# Batch training demonstration

#### Imports

In [1]:
# training automation
from simcat import BatchTrain
# defining the model
from keras.models import Sequential, load_model
from keras.layers import Dense

Using TensorFlow backend.


#### Define the parameters for training:

* Where is the data?
* What do want to name the outputs?
* What proportion do we want to split into training vs. testing?
* Do we want to exclude scenarios with introgression between sister taxa?
* Do we want to exclude scenarios where introgression is really low?
* Do we want to make a "zero" category that includes all remaining simulations with magnitude under some number?

In [2]:
tester = BatchTrain.BatchTrain(input_name='cleaned',
                    output_name='model_training',
                    directory='../../imb_8tip_20mil/merged/',
                    prop_training=0.9,
                    exclude_sisters=True,
                    exclude_magnitude=0.1,
                    to_zero_magnitude=None
                   )

77840 total simulations.
53249 total simulations compatible with parameters.
Data split into 47924 training and 5325 testing simulations.


Analysis reference file saved to ../../imb_8tip_20mil/merged/model_training.analysis.h5


#### An "analysis.h5" file has been saved as output. It contains indices for simulations in the training vs testing dataset, as well as some metadata about the training. 
#### A "onehot_dict.csv" file has also been saved, to convert between integer codes and the literal string labels.

### Define a neural network

In [3]:
# Neural network architecture defined with Keras tools
model = Sequential()
model.add(Dense(1000, input_dim=tester.input_shape, activation='relu'))
model.add(Dense(tester.num_classes, activation='softmax'))
model.compile(loss='categorical_crossentropy', optimizer='adam', metrics=['accuracy'])

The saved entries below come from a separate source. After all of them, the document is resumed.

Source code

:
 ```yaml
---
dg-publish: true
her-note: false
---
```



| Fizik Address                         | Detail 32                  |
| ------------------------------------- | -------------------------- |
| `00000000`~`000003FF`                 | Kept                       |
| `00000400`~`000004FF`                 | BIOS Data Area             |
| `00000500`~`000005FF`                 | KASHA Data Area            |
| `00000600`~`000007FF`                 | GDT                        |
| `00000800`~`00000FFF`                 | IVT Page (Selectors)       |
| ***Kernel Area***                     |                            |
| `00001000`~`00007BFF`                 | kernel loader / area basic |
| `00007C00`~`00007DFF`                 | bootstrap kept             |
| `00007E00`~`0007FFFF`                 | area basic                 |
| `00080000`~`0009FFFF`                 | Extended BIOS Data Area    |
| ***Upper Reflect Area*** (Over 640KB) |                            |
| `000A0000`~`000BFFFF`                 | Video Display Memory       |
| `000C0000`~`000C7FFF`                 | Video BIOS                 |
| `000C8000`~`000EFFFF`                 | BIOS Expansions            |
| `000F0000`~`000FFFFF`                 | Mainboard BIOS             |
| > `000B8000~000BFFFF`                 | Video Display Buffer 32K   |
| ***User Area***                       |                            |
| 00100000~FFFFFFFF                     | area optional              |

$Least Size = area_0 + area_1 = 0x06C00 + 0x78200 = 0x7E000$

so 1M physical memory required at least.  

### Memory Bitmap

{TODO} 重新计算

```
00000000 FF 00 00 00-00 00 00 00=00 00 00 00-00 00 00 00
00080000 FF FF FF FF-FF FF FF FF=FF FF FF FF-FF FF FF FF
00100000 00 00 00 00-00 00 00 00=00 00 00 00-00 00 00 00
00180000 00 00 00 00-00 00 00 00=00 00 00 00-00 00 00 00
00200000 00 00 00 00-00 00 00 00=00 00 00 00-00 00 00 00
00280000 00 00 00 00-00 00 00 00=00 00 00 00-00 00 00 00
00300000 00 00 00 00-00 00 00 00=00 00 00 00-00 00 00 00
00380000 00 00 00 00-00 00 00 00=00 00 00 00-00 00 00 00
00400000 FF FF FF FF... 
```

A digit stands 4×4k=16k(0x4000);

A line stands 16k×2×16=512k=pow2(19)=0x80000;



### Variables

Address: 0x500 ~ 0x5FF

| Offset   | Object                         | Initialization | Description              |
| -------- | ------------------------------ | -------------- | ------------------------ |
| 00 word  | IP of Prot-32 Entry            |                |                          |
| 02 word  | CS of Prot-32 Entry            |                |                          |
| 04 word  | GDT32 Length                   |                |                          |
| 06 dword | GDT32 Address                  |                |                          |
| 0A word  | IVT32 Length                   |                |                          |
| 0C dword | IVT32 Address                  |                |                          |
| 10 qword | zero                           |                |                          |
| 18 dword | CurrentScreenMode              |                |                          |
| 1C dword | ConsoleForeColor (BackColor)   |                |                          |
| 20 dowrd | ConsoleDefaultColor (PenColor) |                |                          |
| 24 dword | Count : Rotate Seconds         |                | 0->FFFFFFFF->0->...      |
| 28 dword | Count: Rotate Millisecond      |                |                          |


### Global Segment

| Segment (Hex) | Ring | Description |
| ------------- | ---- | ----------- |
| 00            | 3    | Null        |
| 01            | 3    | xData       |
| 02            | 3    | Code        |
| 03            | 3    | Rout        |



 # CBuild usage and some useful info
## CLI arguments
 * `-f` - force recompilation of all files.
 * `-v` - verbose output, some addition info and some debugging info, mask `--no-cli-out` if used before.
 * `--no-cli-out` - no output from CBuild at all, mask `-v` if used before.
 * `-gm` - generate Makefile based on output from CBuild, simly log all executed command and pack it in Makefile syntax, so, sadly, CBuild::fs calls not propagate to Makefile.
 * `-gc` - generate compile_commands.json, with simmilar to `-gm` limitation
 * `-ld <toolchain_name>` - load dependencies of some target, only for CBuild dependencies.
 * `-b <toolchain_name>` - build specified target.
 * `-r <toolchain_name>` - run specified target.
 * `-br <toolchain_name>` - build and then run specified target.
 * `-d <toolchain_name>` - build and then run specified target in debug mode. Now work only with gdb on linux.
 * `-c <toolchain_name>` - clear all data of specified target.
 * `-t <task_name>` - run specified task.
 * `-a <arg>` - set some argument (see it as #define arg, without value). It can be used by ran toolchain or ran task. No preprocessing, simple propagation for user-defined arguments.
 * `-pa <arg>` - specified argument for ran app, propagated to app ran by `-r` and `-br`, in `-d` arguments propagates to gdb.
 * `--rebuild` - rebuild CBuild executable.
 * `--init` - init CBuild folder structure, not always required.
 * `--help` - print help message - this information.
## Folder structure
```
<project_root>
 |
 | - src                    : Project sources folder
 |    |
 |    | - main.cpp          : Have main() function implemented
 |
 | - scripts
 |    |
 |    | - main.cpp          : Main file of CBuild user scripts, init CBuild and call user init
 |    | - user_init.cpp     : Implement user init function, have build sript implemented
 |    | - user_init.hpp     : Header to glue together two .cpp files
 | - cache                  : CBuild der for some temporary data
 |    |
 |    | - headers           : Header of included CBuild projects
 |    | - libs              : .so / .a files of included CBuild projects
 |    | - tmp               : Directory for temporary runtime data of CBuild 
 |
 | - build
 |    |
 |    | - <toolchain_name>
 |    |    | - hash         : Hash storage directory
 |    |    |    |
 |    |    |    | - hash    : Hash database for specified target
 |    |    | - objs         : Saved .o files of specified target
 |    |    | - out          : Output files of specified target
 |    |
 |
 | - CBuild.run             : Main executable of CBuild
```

### Initialize the network model for the BatchTrain object -- which will also save the model as a file

In [4]:
tester.init_model(model)

New neural network saved to: ../../imb_8tip_20mil/merged/model_training.model.h5


### Now designate the batch size and the number of epochs, and train!

In [5]:
tester.train(batch_size=200,
             num_epochs=5)

Epoch 1/5
Epoch 2/5
Epoch 3/5
Epoch 4/5
Epoch 5/5


#### The model is automatically saved to disk after each epoch.